*YOUR TASK*
What do the lines say from the start of the entries through the one containing "<h3>🔴 Download [Server1]"? Repeat them exactly.

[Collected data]
■ ■ ■ ■ ■ ■ ■

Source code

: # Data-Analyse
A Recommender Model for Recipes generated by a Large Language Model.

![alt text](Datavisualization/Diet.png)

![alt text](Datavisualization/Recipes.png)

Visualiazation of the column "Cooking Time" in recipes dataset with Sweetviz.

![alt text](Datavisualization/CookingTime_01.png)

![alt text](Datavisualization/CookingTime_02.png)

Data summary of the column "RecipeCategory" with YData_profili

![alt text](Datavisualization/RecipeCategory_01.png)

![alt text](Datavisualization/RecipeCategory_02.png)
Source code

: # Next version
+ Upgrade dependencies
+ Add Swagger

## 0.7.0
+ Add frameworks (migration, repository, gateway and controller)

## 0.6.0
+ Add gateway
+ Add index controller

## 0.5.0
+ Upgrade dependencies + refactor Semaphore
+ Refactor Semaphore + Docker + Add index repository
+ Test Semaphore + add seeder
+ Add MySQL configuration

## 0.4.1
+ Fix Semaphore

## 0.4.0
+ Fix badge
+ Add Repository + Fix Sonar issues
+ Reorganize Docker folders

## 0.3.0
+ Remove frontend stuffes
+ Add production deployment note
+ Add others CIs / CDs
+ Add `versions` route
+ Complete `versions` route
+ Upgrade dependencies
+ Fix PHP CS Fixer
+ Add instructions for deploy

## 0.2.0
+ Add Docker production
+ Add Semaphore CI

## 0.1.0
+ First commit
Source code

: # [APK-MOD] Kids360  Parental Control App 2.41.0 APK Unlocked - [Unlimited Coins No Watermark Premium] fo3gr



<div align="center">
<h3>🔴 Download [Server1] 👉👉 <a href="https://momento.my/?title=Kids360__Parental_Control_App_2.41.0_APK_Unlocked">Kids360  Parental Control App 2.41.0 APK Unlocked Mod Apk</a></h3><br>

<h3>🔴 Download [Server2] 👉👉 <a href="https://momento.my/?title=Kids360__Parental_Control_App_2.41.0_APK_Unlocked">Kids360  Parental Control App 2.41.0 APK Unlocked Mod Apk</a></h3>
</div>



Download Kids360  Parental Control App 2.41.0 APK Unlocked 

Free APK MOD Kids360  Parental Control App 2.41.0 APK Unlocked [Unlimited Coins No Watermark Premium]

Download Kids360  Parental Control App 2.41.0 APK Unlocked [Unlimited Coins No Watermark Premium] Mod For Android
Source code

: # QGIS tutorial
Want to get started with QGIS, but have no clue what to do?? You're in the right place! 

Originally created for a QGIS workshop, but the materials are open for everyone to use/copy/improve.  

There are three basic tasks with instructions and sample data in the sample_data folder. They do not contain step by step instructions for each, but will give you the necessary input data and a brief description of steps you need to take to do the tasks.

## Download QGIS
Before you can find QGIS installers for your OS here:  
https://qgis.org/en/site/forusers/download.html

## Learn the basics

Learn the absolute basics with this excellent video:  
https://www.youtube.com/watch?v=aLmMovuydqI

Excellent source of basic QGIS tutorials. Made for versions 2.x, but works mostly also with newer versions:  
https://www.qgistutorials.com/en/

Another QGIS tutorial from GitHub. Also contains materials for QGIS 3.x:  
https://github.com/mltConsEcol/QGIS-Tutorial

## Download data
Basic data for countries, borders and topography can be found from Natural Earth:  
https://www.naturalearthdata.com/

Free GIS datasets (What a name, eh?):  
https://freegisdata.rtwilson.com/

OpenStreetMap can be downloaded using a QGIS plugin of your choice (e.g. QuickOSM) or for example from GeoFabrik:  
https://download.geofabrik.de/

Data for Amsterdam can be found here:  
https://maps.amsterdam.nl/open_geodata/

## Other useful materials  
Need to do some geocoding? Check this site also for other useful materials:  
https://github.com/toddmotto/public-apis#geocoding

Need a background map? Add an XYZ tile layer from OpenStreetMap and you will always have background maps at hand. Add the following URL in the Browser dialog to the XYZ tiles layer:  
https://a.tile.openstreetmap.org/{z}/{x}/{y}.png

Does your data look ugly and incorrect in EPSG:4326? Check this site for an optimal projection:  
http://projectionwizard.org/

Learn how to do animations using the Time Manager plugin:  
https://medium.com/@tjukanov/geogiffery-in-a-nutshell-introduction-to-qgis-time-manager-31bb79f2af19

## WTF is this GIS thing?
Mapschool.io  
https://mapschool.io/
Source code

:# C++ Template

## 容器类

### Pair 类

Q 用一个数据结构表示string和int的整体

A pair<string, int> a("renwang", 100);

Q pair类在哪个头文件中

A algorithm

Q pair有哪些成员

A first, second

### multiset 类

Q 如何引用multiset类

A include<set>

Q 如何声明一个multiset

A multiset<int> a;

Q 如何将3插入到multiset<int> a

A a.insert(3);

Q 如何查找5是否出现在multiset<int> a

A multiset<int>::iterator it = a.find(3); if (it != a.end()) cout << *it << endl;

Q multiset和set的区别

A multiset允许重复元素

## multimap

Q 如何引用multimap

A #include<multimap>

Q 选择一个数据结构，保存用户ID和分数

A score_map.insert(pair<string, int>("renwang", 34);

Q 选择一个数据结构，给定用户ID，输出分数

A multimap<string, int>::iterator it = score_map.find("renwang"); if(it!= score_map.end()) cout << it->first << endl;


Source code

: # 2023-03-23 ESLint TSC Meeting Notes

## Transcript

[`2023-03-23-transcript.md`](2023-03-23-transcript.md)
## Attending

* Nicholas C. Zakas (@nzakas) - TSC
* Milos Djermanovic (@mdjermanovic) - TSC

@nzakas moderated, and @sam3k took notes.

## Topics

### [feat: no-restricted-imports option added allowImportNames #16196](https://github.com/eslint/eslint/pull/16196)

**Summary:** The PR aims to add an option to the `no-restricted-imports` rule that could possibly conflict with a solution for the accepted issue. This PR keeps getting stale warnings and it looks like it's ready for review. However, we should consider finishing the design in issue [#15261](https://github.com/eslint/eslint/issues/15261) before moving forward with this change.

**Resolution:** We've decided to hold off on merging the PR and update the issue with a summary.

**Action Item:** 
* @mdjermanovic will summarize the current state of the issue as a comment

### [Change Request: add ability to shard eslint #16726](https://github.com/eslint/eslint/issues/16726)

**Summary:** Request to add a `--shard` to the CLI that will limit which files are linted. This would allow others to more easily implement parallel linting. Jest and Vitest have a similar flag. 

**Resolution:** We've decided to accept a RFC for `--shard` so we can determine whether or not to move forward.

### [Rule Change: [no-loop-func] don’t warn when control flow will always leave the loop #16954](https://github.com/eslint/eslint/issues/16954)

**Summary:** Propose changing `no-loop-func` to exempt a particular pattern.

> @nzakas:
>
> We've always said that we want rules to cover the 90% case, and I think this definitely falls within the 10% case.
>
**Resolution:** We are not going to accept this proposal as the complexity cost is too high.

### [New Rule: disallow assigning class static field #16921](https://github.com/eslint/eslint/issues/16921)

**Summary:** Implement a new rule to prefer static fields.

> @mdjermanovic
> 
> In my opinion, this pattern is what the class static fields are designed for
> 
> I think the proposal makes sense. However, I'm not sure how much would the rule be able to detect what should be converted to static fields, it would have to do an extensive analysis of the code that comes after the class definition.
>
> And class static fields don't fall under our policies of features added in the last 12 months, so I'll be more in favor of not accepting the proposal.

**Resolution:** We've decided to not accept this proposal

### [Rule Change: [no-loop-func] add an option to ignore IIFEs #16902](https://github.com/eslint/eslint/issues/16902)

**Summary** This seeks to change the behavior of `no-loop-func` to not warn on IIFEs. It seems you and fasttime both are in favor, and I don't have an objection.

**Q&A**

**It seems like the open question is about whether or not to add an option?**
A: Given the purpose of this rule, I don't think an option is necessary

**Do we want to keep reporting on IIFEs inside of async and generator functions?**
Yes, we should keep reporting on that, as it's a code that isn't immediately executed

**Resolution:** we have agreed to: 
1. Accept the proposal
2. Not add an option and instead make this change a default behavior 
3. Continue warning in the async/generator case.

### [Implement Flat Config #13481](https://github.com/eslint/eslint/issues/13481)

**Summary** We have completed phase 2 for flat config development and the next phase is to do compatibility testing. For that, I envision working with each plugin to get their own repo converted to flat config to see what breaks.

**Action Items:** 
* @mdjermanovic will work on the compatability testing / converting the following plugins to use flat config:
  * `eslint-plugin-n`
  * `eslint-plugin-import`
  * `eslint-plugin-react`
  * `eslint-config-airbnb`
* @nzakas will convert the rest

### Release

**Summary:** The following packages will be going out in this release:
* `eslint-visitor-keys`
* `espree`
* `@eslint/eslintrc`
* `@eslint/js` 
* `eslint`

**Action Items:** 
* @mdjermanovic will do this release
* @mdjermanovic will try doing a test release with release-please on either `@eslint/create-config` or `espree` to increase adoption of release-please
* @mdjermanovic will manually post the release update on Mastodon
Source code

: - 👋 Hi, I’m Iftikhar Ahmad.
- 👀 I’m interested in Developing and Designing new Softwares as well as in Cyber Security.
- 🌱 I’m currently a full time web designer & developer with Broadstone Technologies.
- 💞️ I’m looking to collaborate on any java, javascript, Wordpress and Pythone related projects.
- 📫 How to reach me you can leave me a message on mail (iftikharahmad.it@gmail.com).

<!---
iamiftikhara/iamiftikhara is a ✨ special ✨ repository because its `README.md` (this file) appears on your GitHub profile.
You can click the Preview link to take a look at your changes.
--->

■ ■ ■ ■ ■ ■ ■

*ANSWER FOR THE TASK*
Source code

: # Data-Analyse
A Recommender Model for Recipes generated by a Large Language Model.

![alt text](Datavisualization/Diet.png)

![alt text](Datavisualization/Recipes.png)

Visualiazation of the column "Cooking Time" in recipes dataset with Sweetviz.

![alt text](Datavisualization/CookingTime_01.png)

![alt text](Datavisualization/CookingTime_02.png)

Data summary of the column "RecipeCategory" with YData_profili

![alt text](Datavisualization/RecipeCategory_01.png)

![alt text](Datavisualization/RecipeCategory_02.png)
Source code

: # Next version
+ Upgrade dependencies
+ Add Swagger

## 0.7.0
+ Add frameworks (migration, repository, gateway and controller)

## 0.6.0
+ Add gateway
+ Add index controller

## 0.5.0
+ Upgrade dependencies + refactor Semaphore
+ Refactor Semaphore + Docker + Add index repository
+ Test Semaphore + add seeder
+ Add MySQL configuration

## 0.4.1
+ Fix Semaphore

## 0.4.0
+ Fix badge
+ Add Repository + Fix Sonar issues
+ Reorganize Docker folders

## 0.3.0
+ Remove frontend stuffes
+ Add production deployment note
+ Add others CIs / CDs
+ Add `versions` route
+ Complete `versions` route
+ Upgrade dependencies
+ Fix PHP CS Fixer
+ Add instructions for deploy

## 0.2.0
+ Add Docker production
+ Add Semaphore CI

## 0.1.0
+ First commit
Source code

: # [APK-MOD] Kids360  Parental Control App 2.41.0 APK Unlocked - [Unlimited Coins No Watermark Premium] fo3gr



<div align="center">
<h3>🔴 Download [Server1] 👉👉 <a href="https://momento.my/?title=Kids360__Parental_Control_App_2.41.0_APK_Unlocked">Kids360  Parental Control App 2.41.0 APK Unlocked Mod Apk</a></h3><br>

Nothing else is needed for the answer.